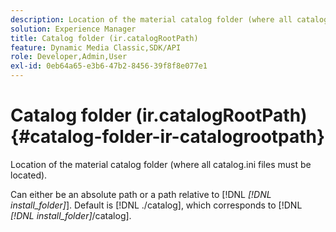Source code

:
 ```yaml
---
description: Location of the material catalog folder (where all catalog.ini files must be located).
solution: Experience Manager
title: Catalog folder (ir.catalogRootPath)
feature: Dynamic Media Classic,SDK/API
role: Developer,Admin,User
exl-id: 0eb64a65-e3b6-47b2-8456-39f8f8e077e1
---
```

# Catalog folder (ir.catalogRootPath){#catalog-folder-ir-catalogrootpath}

Location of the material catalog folder (where all catalog.ini files must be located).

Can either be an absolute path or a path relative to [!DNL *[!DNL install_folder]*]. Default is [!DNL ./catalog], which corresponds to [!DNL *[!DNL install_folder]*/catalog].
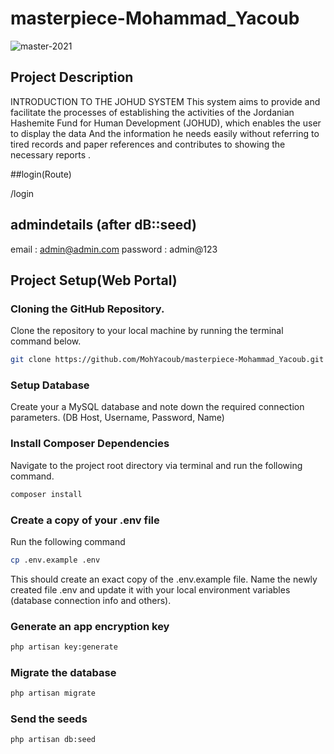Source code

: # masterpiece-Mohammad_Yacoub

![master-2021](https://user-images.githubusercontent.com/71829355/116791281-e73ee180-aac1-11eb-995c-b30958e4edf4.png)


## Project Description

INTRODUCTION TO THE
JOHUD SYSTEM
This system aims to provide and facilitate the processes of
establishing the activities of the Jordanian Hashemite Fund for
Human Development (JOHUD), which enables the user to display
the data And the information he needs easily without referring to
tired records and paper references and contributes to showing the
necessary reports .

##login(Route)

/login

## admindetails (after dB::seed)

email : admin@admin.com
password : admin@123


## Project Setup(Web Portal)

### Cloning the GitHub Repository.

Clone the repository to your local machine by running the terminal command below.

```bash
git clone https://github.com/MohYacoub/masterpiece-Mohammad_Yacoub.git
```

### Setup Database

Create your a MySQL database and note down the required connection parameters. (DB Host, Username, Password, Name)

### Install Composer Dependencies

Navigate to the project root directory via terminal and run the following command.

```bash
composer install
```

### Create a copy of your .env file

Run the following command

```bash
cp .env.example .env
```

This should create an exact copy of the .env.example file. Name the newly created file .env and update it with your local environment variables (database connection info and others).

### Generate an app encryption key

```bash
php artisan key:generate
```

### Migrate the database

```bash
php artisan migrate
```

### Send the seeds

```bash
php artisan db:seed
```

- - - - - - -

Exercise description —
Without carrying over any picture, retype the records above word for word.

Solution to this task —
Source code

:
 ```yaml
---
description: Location of the material catalog folder (where all catalog.ini files must be located).
solution: Experience Manager
title: Catalog folder (ir.catalogRootPath)
feature: Dynamic Media Classic,SDK/API
role: Developer,Admin,User
exl-id: 0eb64a65-e3b6-47b2-8456-39f8f8e077e1
---
```

# Catalog folder (ir.catalogRootPath){#catalog-folder-ir-catalogrootpath}

Location of the material catalog folder (where all catalog.ini files must be located).

Can either be an absolute path or a path relative to [!DNL *[!DNL install_folder]*]. Default is [!DNL ./catalog], which corresponds to [!DNL *[!DNL install_folder]*/catalog].
Source code

: # masterpiece-Mohammad_Yacoub

![master-2021](https://user-images.githubusercontent.com/71829355/116791281-e73ee180-aac1-11eb-995c-b30958e4edf4.png)


## Project Description

INTRODUCTION TO THE
JOHUD SYSTEM
This system aims to provide and facilitate the processes of
establishing the activities of the Jordanian Hashemite Fund for
Human Development (JOHUD), which enables the user to display
the data And the information he needs easily without referring to
tired records and paper references and contributes to showing the
necessary reports .

##login(Route)

/login

## admindetails (after dB::seed)

email : admin@admin.com
password : admin@123


## Project Setup(Web Portal)

### Cloning the GitHub Repository.

Clone the repository to your local machine by running the terminal command below.

```bash
git clone https://github.com/MohYacoub/masterpiece-Mohammad_Yacoub.git
```

### Setup Database

Create your a MySQL database and note down the required connection parameters. (DB Host, Username, Password, Name)

### Install Composer Dependencies

Navigate to the project root directory via terminal and run the following command.

```bash
composer install
```

### Create a copy of your .env file

Run the following command

```bash
cp .env.example .env
```

This should create an exact copy of the .env.example file. Name the newly created file .env and update it with your local environment variables (database connection info and others).

### Generate an app encryption key

```bash
php artisan key:generate
```

### Migrate the database

```bash
php artisan migrate
```

### Send the seeds

```bash
php artisan db:seed
```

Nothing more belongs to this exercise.